TO DO:
A faithful copy of all the records is needed, with the pictures omitted.

TASK INPUTS:
———
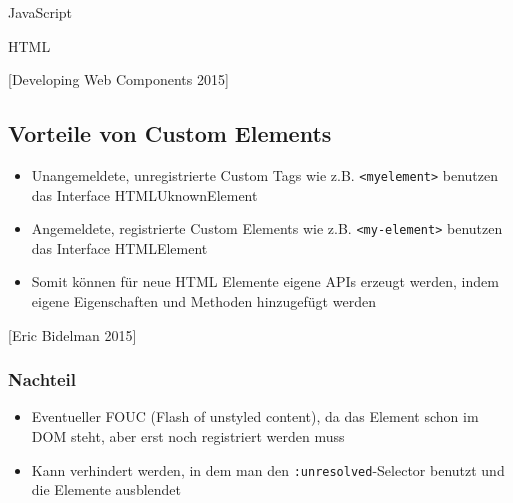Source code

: JavaScript

\begin{Shaded}
\begin{Highlighting}[]
 \OperatorTok{=} \NormalTok{(}\NormalTok{)}\OperatorTok{;}
\OperatorTok{;}
\end{Highlighting}
\end{Shaded}

HTML

\begin{Shaded}
\begin{Highlighting}[]
\KeywordTok{>}
\end{Highlighting}
\end{Shaded}

{[}Developing Web Components 2015{]}

\subsection{Vorteile von Custom
Elements}\label{vorteile-von-custom-elements}

\begin{itemize}
\tightlist
\item
  Unangemeldete, unregistrierte Custom Tags wie z.B.
  \texttt{\textless{}myelement\textgreater{}} benutzen das Interface
  HTMLUknownElement
\item
  Angemeldete, registrierte Custom Elements wie z.B.
  \texttt{\textless{}my-element\textgreater{}} benutzen das Interface
  HTMLElement
\item
  Somit können für neue HTML Elemente eigene APIs erzeugt werden, indem
  eigene Eigenschaften und Methoden hinzugefügt werden
\end{itemize}

{[}Eric Bidelman 2015{]}

\subsubsection{Nachteil}\label{nachteil}

\begin{itemize}
\tightlist
\item
  Eventueller FOUC (Flash of unstyled content), da das Element schon im
  DOM steht, aber erst noch registriert werden muss
\item
  Kann verhindert werden, in dem man den \texttt{:unresolved}-Selector
  benutzt und die Elemente ausblendet
\end{itemize}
———
ANSWER SPACE:
Source code

: JavaScript

\begin{Shaded}
\begin{Highlighting}[]
 \OperatorTok{=} \NormalTok{(}\NormalTok{)}\OperatorTok{;}
\OperatorTok{;}
\end{Highlighting}
\end{Shaded}

HTML

\begin{Shaded}
\begin{Highlighting}[]
\KeywordTok{>}
\end{Highlighting}
\end{Shaded}

{[}Developing Web Components 2015{]}

\subsection{Vorteile von Custom
Elements}\label{vorteile-von-custom-elements}

\begin{itemize}
\tightlist
\item
  Unangemeldete, unregistrierte Custom Tags wie z.B.
  \texttt{\textless{}myelement\textgreater{}} benutzen das Interface
  HTMLUknownElement
\item
  Angemeldete, registrierte Custom Elements wie z.B.
  \texttt{\textless{}my-element\textgreater{}} benutzen das Interface
  HTMLElement
\item
  Somit können für neue HTML Elemente eigene APIs erzeugt werden, indem
  eigene Eigenschaften und Methoden hinzugefügt werden
\end{itemize}

{[}Eric Bidelman 2015{]}

\subsubsection{Nachteil}\label{nachteil}

\begin{itemize}
\tightlist
\item
  Eventueller FOUC (Flash of unstyled content), da das Element schon im
  DOM steht, aber erst noch registriert werden muss
\item
  Kann verhindert werden, in dem man den \texttt{:unresolved}-Selector
  benutzt und die Elemente ausblendet
\end{itemize}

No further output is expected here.